Hatıb İbn Ebi Beltea (?-650)

Peygamber Efendimizin (asm) Mısır hükümdarı Mukavkıs’a gönderdiği ünlü elçidir. Mekke’de İslam’ı seçenlerin ilklerindendir. Peygamber Efendimize son derece bağlı kalmış ve emirlerini harfiyen yerine getirmeye çalışmıştır. Bedir Savaşı’ndan itibaren bir çok savaşa katılmış, anlaşmalarda hazır bulunmuştur. Kur’an-ı Kerim’in Mümtehine Suresinin birinci ayetinin nüzulüne sebep olduğu nakledilmiştir. Risale-i Nur’da, Mekkelilere mektup göndermesi ve bunun Peygamber Efendimiz tarafından bildirilmesi vesilesiyle adı zikredilmiştir. Künyesi Ebu Muhammed Hatıb ibn Ebi Beltea Amr bin Umeyr bin Seleme el-Lahmî şeklindedir.

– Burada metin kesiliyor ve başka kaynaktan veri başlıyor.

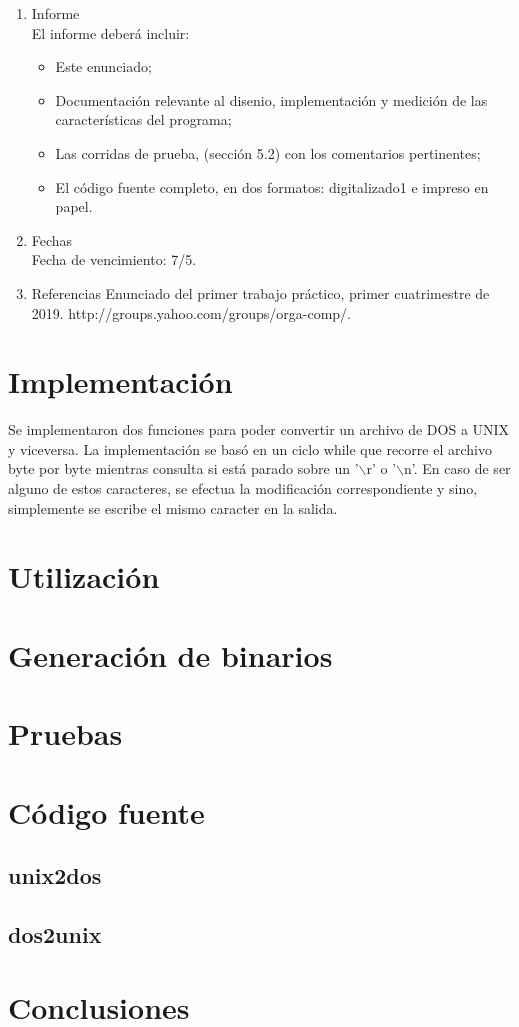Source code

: \documentclass[a4paper,11pt]{article}
\begin{document}
\begin{enumerate}
\item Informe\\
El informe deber\'a incluir:
\begin{itemize}
\item Este enunciado;

\item Documentaci\'on relevante al disenio, implementaci\'on y medici\'on de las
caracter\'isticas del programa;

\item Las corridas de prueba, (secci\'on 5.2) con los comentarios pertinentes;

\item El c\'odigo fuente completo, en dos formatos: digitalizado1 e impreso en
papel. 
\end{itemize}

\item Fechas \\
Fecha de vencimiento: 7/5.

\item Referencias
Enunciado del primer trabajo pr\'actico, primer cuatrimestre de 2019.
http://groups.yahoo.com/groups/orga-comp/.

\end{enumerate}
\newpage

\section{Implementaci\'on}
Se implementaron dos funciones para poder convertir un archivo de DOS a UNIX y viceversa. La implementaci\'on se basó en un ciclo while que recorre el archivo byte por byte mientras consulta si está parado sobre un '$\backslash$r' o '$\backslash$n'. En caso de ser alguno de estos caracteres, se efectua la modificación correspondiente y sino, simplemente se escribe el mismo caracter en la salida.

\section{Utilización}

\section{Generaci\'on de binarios}

\section{Pruebas}

\section{C\'odigo fuente}
\subsection{unix2dos}

\subsection{dos2unix}

\section{Conclusiones}
\end{document}
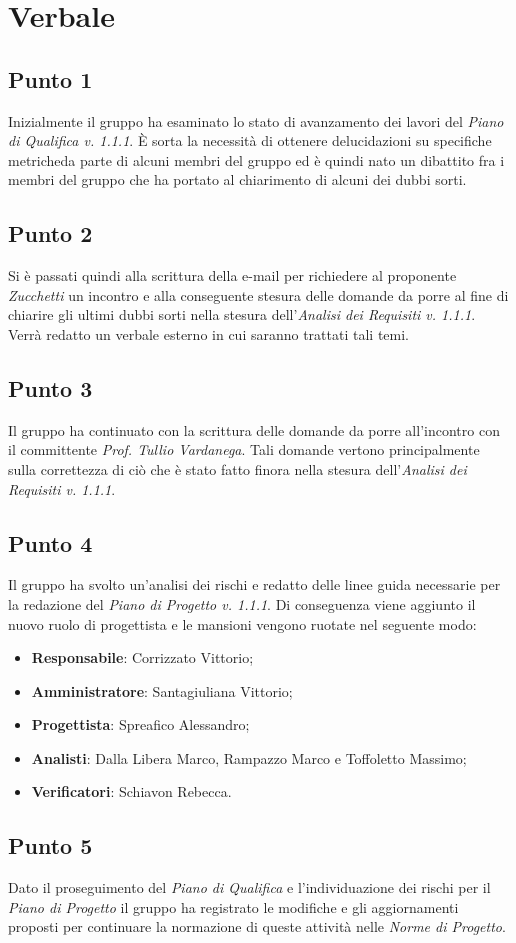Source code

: \section{Verbale}
    \subsection{Punto 1}
        Inizialmente il gruppo ha esaminato lo stato di avanzamento dei lavori del \textit{Piano di Qualifica v. 1.1.1}. È sorta la necessità di ottenere delucidazioni su specifiche metriche\glosp da parte di alcuni membri del gruppo ed è quindi nato un dibattito fra i membri del gruppo che ha portato al chiarimento di alcuni dei dubbi sorti.
    \subsection{Punto 2}
        Si è passati quindi alla scrittura della e-mail per richiedere al proponente \textit{Zucchetti} un incontro e alla conseguente stesura delle domande da porre al fine di chiarire gli ultimi dubbi sorti nella stesura dell'\textit{Analisi dei Requisiti v. 1.1.1}. Verrà redatto un verbale esterno in cui saranno trattati tali temi.
    \subsection{Punto 3}
        Il gruppo ha continuato con la scrittura delle domande da porre all'incontro con il committente \textit{Prof. Tullio Vardanega}. Tali domande vertono principalmente sulla correttezza di ciò che è stato fatto finora nella stesura dell'\textit{Analisi dei Requisiti v. 1.1.1}.
    \subsection{Punto 4}
     	Il gruppo ha svolto un'analisi dei rischi e redatto delle linee guida necessarie per la redazione del \textit{Piano di Progetto v. 1.1.1}. 
        Di conseguenza viene aggiunto il nuovo ruolo di progettista e le mansioni vengono ruotate nel seguente modo:
        \begin{itemize}
            \item \textbf{Responsabile}: Corrizzato Vittorio;
            \item \textbf{Amministratore}: Santagiuliana Vittorio;
            \item \textbf{Progettista}: Spreafico Alessandro;
            \item \textbf{Analisti}: Dalla Libera Marco, Rampazzo Marco e Toffoletto Massimo;
            \item \textbf{Verificatori}: Schiavon Rebecca. 
        \end{itemize}
    \subsection{Punto 5}
        Dato il proseguimento del \textit{Piano di Qualifica} e l'individuazione dei rischi per il \textit{Piano di Progetto} il gruppo ha registrato le modifiche e gli aggiornamenti proposti per continuare la normazione di queste attività nelle \textit{Norme di Progetto}.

Hatıb’ın doğum tarihi kesin olarak bilinmemektedir. Vefat ettiğinde altmış beş yaşında olduğuna dair rivayetler esas alındığında, 586 yılında doğmuş olabileceği söylenebilir. Aslen Yemenli bir aileye mensup olup, sonradan Hicaz bölgesine yerleşmişlerdir. Çocukluğu ve İslamiyet’ten önceki hayatı hakkında ayrıntılı bilgi yoktur. Ancak iyi bir at binicisi olduğu ve güzel şiir söylediği bilinmektedir.

Hatıb, İslam dini ile müşerref olanların ilklerindendir. Müslümanlara yapılan eziyetlerin dayanılmaz hal alması ve izin de çıkması üzerine hicret başlamıştı. Ancak, bazı Müslümanlar Habeşistan’a hicret ederken kendisi Mekke’de kaldı. Daha sonra Zübeyr bin Avvam (ra) ile birlikte, Peygamber Efendimizden (asm) evvel Medine’ye hicret etti. Bedir Savaşı’na katıldı. Bedir Savaşı’na katılan diğer sahabeler gibi büyük kahramanlık örneği gösterdi ve Peygamber Efendimizin iltifatına mazhar oldu.

Hatıb (ra), Uhud Savaşı’na da katıldı. Savaştan evvel Ayneyn Tepesi’ne yerleştirilen okçular arasında yer aldı. Bilindiği gibi savaş Müslümanların üstünlüğü ile devam ederken Ayneyn Tepesi’ndeki okçular yerlerini terk etmiş ve arkadan sarılmaları üzerine İslam Ordusu iki ateş arasında kalmıştı. Bir ara Peygamber Efendimizin öldüğüne dair söylentiler duyulması üzerine hemen Efendimizi aramaya başladı ve buldu. Peygamber Efendimiz yaralanmış ve bir dişi kırılmıştı. Hatıb, bu duruma çok hiddetlendi ve kimin tarafından yaralandığını Peygamber Efendimize sordu. Utbe bin Ebi Vakkas cevabını alınca hemen bu şahsı aramaya başladı ve buldu. Utbe’yi bulduğu yerde öldürdü. Peygamber Efendimiz de kendisine, “Allah senden razı olsun, Allah senden razı olsun” duasında bulundu.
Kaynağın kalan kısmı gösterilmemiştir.